Shirley Baker’s photographs are the fruit of great patience. Returning constantly to the streets of Manchester in northern England, she documented the impact of slum clearance on the lives of the people who lived in the terraced houses now deemed unfit for human habitation. The pictures she took in the 1960s and 1970s concentrate—as the title of an exhibition at The Photographers’ Gallery in London summarizes it—on “women, children and loitering men.” The few men are elderly or out of work. More than anything Baker was fascinated by the children who gathered to play outside their houses on the doorsteps and in the cobbled alleyways.
Baker (1932-2014) once wrote that she preferred the “casual, intuitive snapshot rather than the formal, carefully posed photograph,” and her inspirations included Henri Cartier-Bresson and Robert Frank. Her way of working was to anticipate, prepare her camera, and lie in wait for the serendipitous moment. At first glance this picture taken in 1966, in inner-city Manchester, might appear haphazard, lacking any obvious structure or focal point. In reality, the photograph is carefully controlled. The disposition of the figures directs the viewer’s eye to move up and down from child to child, so that all receive attention, and this zigzag has its starting point with the adults watching over them.
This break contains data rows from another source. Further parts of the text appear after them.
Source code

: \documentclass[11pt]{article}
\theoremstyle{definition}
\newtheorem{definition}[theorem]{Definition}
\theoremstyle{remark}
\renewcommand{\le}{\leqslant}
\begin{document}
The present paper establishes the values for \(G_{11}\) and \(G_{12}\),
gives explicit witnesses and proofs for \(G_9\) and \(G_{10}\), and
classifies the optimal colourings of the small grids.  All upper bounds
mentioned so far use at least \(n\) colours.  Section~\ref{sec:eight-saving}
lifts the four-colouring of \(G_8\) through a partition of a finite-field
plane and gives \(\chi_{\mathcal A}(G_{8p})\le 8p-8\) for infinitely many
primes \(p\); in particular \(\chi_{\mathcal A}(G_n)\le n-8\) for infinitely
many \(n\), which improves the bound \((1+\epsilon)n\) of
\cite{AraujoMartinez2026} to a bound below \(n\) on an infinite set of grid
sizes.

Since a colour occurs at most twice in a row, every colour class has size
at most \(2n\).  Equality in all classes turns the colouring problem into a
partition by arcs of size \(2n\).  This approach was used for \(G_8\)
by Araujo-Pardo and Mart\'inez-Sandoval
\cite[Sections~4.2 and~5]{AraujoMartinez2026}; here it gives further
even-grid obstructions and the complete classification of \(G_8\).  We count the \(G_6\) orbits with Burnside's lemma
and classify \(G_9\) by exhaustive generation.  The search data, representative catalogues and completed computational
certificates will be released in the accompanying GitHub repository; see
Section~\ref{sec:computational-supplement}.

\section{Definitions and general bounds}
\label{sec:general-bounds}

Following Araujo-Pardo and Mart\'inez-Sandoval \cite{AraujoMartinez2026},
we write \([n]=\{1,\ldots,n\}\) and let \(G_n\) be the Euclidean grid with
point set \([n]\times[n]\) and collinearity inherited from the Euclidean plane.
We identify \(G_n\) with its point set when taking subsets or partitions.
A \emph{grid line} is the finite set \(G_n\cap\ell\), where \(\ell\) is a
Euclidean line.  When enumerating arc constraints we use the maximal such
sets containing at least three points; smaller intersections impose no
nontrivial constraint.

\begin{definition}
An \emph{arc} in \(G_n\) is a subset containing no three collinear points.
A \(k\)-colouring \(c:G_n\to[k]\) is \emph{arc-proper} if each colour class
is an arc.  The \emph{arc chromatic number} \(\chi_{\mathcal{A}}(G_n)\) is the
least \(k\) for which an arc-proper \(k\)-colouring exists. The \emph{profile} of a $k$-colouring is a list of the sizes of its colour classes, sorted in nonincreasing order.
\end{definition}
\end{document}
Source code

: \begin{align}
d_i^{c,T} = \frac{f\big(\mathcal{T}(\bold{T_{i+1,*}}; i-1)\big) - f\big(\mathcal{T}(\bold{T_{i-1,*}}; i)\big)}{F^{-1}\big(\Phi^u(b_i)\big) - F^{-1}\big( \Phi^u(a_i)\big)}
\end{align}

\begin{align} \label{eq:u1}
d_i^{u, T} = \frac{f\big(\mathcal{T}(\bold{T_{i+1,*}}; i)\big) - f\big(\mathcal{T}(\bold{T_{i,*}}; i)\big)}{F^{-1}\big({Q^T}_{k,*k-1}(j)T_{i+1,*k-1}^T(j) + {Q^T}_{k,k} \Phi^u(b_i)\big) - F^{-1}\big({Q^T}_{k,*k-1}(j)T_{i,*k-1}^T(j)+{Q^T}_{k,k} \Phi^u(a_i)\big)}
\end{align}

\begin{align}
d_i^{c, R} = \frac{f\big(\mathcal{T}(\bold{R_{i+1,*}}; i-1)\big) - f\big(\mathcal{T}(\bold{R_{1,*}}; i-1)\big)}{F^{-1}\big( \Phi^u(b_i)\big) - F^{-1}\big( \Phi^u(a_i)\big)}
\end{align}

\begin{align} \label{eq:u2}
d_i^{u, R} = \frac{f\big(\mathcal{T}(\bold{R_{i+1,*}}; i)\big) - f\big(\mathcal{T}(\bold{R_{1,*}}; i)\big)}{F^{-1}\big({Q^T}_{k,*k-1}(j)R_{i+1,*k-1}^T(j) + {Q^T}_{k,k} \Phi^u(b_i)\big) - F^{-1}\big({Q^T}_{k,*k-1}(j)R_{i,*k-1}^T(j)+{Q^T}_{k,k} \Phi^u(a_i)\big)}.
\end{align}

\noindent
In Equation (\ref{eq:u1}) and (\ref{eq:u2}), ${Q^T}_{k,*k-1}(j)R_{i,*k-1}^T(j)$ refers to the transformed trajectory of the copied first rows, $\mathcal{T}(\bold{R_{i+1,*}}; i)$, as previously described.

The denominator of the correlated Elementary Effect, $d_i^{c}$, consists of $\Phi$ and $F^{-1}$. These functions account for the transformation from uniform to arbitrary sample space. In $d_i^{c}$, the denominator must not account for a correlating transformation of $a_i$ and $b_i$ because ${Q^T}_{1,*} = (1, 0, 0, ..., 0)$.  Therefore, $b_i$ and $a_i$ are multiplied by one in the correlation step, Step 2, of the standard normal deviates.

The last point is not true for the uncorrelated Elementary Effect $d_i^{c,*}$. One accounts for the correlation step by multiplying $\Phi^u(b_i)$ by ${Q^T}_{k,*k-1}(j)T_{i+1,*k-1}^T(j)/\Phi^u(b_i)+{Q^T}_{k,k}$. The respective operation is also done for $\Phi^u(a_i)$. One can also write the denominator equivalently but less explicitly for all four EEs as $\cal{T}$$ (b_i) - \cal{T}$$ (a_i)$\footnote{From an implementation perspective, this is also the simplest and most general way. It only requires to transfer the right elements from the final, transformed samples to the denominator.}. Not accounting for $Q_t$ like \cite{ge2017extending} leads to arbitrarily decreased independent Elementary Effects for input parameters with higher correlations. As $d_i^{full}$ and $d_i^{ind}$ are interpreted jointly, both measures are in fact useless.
The scattered group of youngsters, each one a performer, falls within the emphatic perspectival frame defined by the narrow street’s curbstones, and the sense of contained action, with the washing providing an almost theatrical backdrop, gives the image its tension.
Another unifying element is that each child has a plaything, even the little girl sitting on the stool clutching a plastic toy telephone. While some of the children break off from their activities to look at the photographer, which Baker never minded, the others remain absorbed; the girl with the bat and ball almost scowls with concentration. Pictures of children—especially one’s own—are often sentimental. It takes a dispassionate eye to show kids as they are, rather than worrying about how well the shot will convey domestic happiness, or an enviable lifestyle, when displayed in the family album, or today on Facebook. Baker readily acknowledged that she took better pictures of other people’s children. Here, she celebrates a childhood freedom to occupy the street as a social space that was once taken for granted, and frets that it could soon be lost. She was right. Her photograph is a reminder of a vital interconnectedness that we miss, and struggle to recapture.